→ **WHAT IS BEING ASKED**
Pick each line containing the word "guru" out of the data below.
*** DATASET Section Begins ***
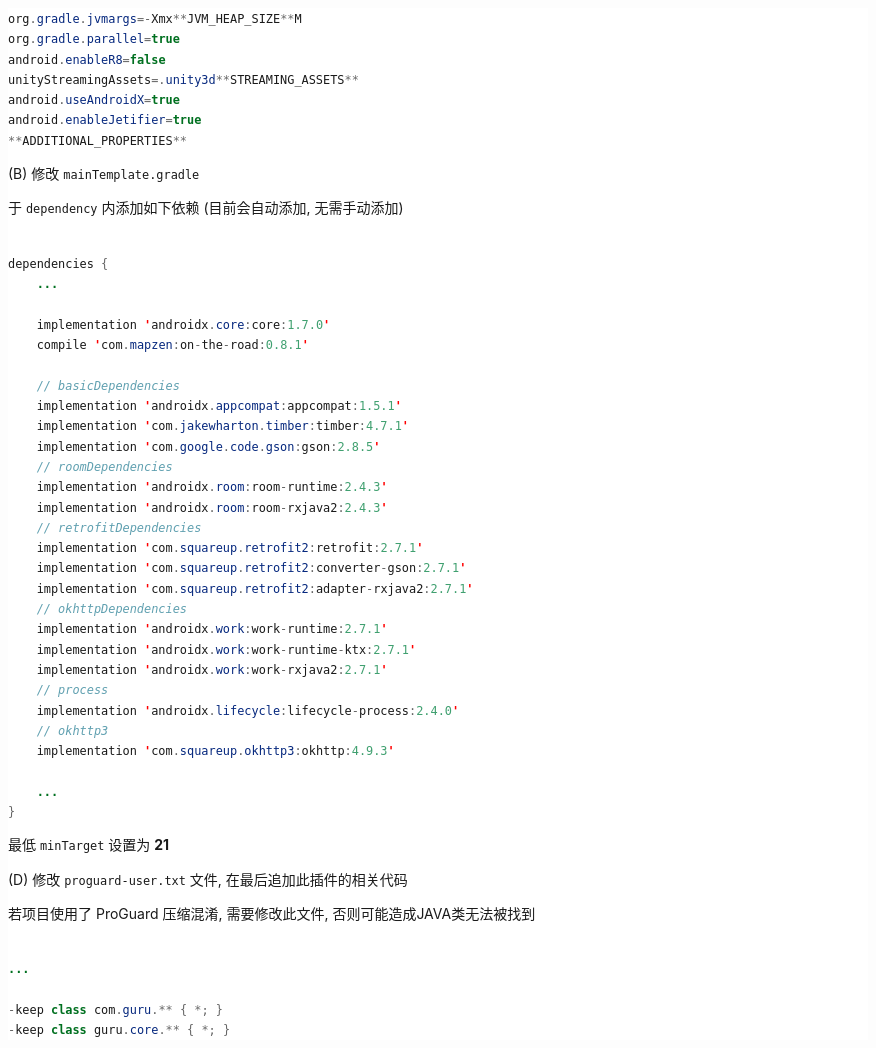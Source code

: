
 ```java
org.gradle.jvmargs=-Xmx**JVM_HEAP_SIZE**M
org.gradle.parallel=true
android.enableR8=false
unityStreamingAssets=.unity3d**STREAMING_ASSETS**
android.useAndroidX=true
android.enableJetifier=true
**ADDITIONAL_PROPERTIES**
```

(B) 修改 `mainTemplate.gradle`

于 `dependency` 内添加如下依赖 (目前会自动添加, 无需手动添加)

```java

dependencies {
    ...

    implementation 'androidx.core:core:1.7.0'
    compile 'com.mapzen:on-the-road:0.8.1'

    // basicDependencies
    implementation 'androidx.appcompat:appcompat:1.5.1'
    implementation 'com.jakewharton.timber:timber:4.7.1'
    implementation 'com.google.code.gson:gson:2.8.5'
    // roomDependencies
    implementation 'androidx.room:room-runtime:2.4.3'
    implementation 'androidx.room:room-rxjava2:2.4.3'
    // retrofitDependencies
    implementation 'com.squareup.retrofit2:retrofit:2.7.1'
    implementation 'com.squareup.retrofit2:converter-gson:2.7.1'
    implementation 'com.squareup.retrofit2:adapter-rxjava2:2.7.1'
    // okhttpDependencies
    implementation 'androidx.work:work-runtime:2.7.1'
    implementation 'androidx.work:work-runtime-ktx:2.7.1'
    implementation 'androidx.work:work-rxjava2:2.7.1'
    // process
    implementation 'androidx.lifecycle:lifecycle-process:2.4.0'
    // okhttp3
    implementation 'com.squareup.okhttp3:okhttp:4.9.3'
    
    ...
}

```

最低 `minTarget` 设置为 **21**

(D) 修改 `proguard-user.txt` 文件, 在最后追加此插件的相关代码

若项目使用了 ProGuard 压缩混淆, 需要修改此文件, 否则可能造成JAVA类无法被找到

```java

...

-keep class com.guru.** { *; }
-keep class guru.core.** { *; }

```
*** DATASET Section Ends ***
→ **SOLUTION TO THE PROBLEM**
-keep class com.guru.** { *; }
-keep class guru.core.** { *; }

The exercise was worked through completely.